» TASK DIRECTIONS
Word for word, transcribe the data below from the line with "23. [스프링 배치" to the line with "30. [Next.js 13](./30)", keeping both of those lines.

------------

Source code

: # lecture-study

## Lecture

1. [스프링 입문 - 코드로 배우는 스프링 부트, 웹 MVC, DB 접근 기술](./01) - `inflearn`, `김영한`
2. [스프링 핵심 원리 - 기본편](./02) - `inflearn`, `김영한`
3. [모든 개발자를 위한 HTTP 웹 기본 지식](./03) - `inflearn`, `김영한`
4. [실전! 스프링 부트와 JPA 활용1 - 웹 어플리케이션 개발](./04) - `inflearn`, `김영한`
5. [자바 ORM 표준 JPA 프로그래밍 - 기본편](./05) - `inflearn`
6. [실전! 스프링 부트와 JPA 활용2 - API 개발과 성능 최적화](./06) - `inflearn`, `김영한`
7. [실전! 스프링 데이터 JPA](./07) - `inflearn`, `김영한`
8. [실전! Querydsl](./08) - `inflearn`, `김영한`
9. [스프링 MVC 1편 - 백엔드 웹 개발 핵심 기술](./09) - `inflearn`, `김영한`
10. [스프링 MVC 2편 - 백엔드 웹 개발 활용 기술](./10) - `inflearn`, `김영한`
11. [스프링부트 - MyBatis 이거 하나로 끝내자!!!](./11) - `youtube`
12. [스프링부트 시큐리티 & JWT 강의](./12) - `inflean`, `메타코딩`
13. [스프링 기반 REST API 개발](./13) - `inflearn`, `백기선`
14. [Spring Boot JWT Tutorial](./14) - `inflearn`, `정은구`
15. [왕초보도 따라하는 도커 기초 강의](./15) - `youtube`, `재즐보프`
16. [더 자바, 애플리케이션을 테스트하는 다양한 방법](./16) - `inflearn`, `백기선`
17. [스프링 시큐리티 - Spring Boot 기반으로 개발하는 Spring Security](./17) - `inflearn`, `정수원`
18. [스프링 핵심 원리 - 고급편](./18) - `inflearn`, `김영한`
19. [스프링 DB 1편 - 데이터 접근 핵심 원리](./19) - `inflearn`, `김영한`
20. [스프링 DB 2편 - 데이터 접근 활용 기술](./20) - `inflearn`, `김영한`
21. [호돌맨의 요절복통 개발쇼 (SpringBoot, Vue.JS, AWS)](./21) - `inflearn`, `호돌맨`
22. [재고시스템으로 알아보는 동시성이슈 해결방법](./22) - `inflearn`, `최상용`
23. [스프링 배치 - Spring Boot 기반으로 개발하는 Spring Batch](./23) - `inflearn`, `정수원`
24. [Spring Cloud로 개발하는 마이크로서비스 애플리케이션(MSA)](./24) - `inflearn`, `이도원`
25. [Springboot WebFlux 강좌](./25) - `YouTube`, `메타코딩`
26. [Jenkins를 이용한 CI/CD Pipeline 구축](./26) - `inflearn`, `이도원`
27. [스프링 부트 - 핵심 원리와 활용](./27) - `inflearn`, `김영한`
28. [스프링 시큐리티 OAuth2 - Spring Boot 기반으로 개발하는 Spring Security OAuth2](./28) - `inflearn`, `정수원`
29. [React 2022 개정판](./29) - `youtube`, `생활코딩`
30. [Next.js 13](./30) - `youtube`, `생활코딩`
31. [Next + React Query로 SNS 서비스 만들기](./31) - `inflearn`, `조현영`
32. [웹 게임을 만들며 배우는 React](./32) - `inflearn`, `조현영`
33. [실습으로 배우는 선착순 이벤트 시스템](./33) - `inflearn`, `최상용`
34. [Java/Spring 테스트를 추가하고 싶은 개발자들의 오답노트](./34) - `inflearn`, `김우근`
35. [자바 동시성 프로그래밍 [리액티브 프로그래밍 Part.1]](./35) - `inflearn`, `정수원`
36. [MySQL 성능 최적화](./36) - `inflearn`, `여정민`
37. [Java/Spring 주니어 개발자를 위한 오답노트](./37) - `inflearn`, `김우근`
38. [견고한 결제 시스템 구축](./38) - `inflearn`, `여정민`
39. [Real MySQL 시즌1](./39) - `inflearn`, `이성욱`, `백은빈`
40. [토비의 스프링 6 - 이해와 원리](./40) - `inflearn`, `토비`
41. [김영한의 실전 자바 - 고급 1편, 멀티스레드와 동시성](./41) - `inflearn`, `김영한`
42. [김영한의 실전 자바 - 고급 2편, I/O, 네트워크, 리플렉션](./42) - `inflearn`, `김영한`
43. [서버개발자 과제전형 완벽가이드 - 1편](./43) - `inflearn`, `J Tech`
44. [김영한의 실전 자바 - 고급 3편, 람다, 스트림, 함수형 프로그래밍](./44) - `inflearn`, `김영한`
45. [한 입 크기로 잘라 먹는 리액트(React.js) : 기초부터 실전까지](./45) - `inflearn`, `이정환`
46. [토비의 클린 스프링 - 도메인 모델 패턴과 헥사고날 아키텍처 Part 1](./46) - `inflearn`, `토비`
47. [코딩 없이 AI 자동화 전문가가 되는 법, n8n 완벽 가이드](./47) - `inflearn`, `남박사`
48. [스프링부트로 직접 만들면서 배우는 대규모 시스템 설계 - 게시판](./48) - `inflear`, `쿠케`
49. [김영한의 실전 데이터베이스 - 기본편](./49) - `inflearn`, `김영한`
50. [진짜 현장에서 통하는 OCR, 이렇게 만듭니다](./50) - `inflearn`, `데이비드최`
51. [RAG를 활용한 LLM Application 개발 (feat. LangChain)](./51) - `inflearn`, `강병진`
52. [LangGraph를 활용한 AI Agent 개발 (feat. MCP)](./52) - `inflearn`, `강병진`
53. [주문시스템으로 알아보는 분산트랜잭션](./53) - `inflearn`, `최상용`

------------

» ANSWER TO THIS EXERCISE
23. [스프링 배치 - Spring Boot 기반으로 개발하는 Spring Batch](./23) - `inflearn`, `정수원`
24. [Spring Cloud로 개발하는 마이크로서비스 애플리케이션(MSA)](./24) - `inflearn`, `이도원`
25. [Springboot WebFlux 강좌](./25) - `YouTube`, `메타코딩`
26. [Jenkins를 이용한 CI/CD Pipeline 구축](./26) - `inflearn`, `이도원`
27. [스프링 부트 - 핵심 원리와 활용](./27) - `inflearn`, `김영한`
28. [스프링 시큐리티 OAuth2 - Spring Boot 기반으로 개발하는 Spring Security OAuth2](./28) - `inflearn`, `정수원`
29. [React 2022 개정판](./29) - `youtube`, `생활코딩`
30. [Next.js 13](./30) - `youtube`, `생활코딩`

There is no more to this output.